• Work order:
Begin with the opening line of the records and extract each line through the one holding "- Componentes accesibles con Radix UI"; pictures are not part of the copy.

:::

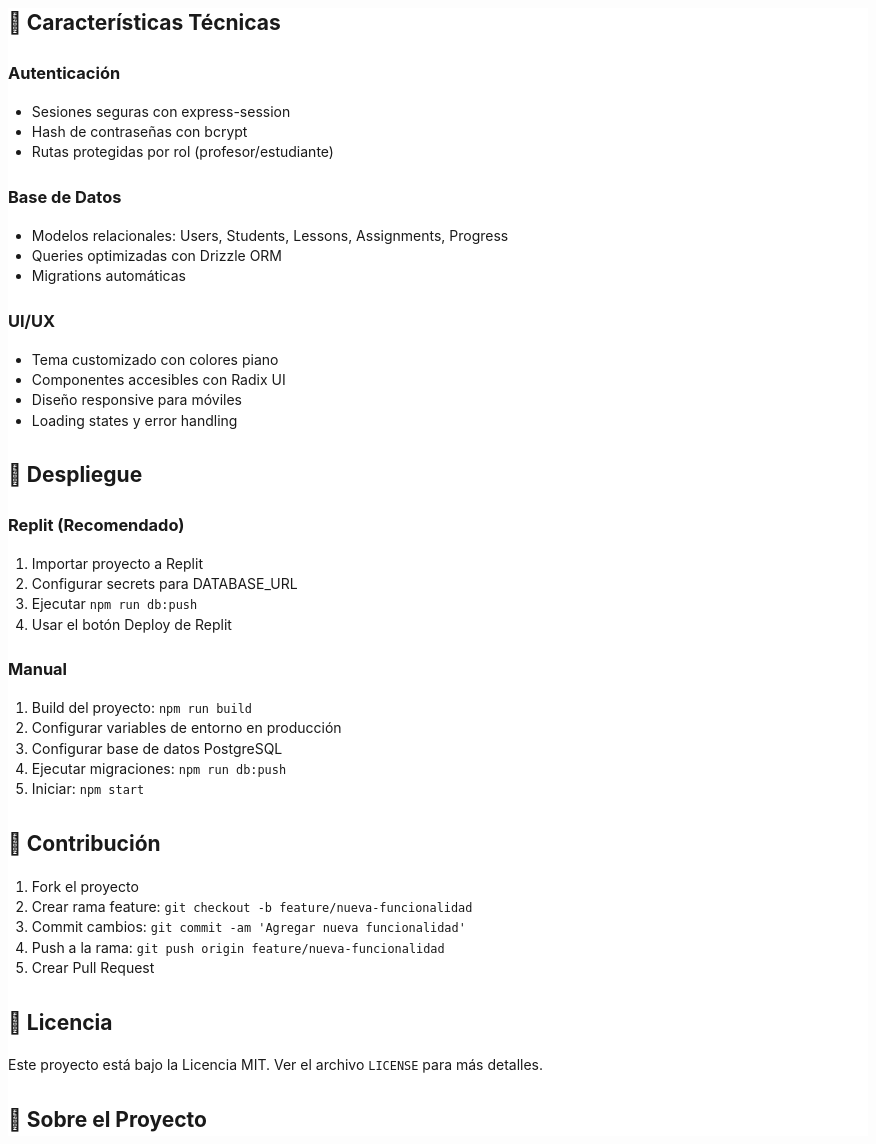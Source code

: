 ## 🎼 Características Técnicas

### Autenticación
- Sesiones seguras con express-session
- Hash de contraseñas con bcrypt
- Rutas protegidas por rol (profesor/estudiante)

### Base de Datos
- Modelos relacionales: Users, Students, Lessons, Assignments, Progress
- Queries optimizadas con Drizzle ORM
- Migrations automáticas

### UI/UX
- Tema customizado con colores piano
- Componentes accesibles con Radix UI
- Diseño responsive para móviles
- Loading states y error handling

## 🚀 Despliegue

### Replit (Recomendado)
1. Importar proyecto a Replit
2. Configurar secrets para DATABASE_URL
3. Ejecutar `npm run db:push`
4. Usar el botón Deploy de Replit

### Manual
1. Build del proyecto: `npm run build`
2. Configurar variables de entorno en producción
3. Configurar base de datos PostgreSQL
4. Ejecutar migraciones: `npm run db:push`
5. Iniciar: `npm start`

## 📝 Contribución

1. Fork el proyecto
2. Crear rama feature: `git checkout -b feature/nueva-funcionalidad`
3. Commit cambios: `git commit -am 'Agregar nueva funcionalidad'`
4. Push a la rama: `git push origin feature/nueva-funcionalidad`
5. Crear Pull Request

## 📄 Licencia

Este proyecto está bajo la Licencia MIT. Ver el archivo `LICENSE` para más detalles.

## 🎵 Sobre el Proyecto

:::

• Response to the task:
Source code

: ## 🎼 Características Técnicas

### Autenticación
- Sesiones seguras con express-session
- Hash de contraseñas con bcrypt
- Rutas protegidas por rol (profesor/estudiante)

### Base de Datos
- Modelos relacionales: Users, Students, Lessons, Assignments, Progress
- Queries optimizadas con Drizzle ORM
- Migrations automáticas

### UI/UX
- Tema customizado con colores piano
- Componentes accesibles con Radix UI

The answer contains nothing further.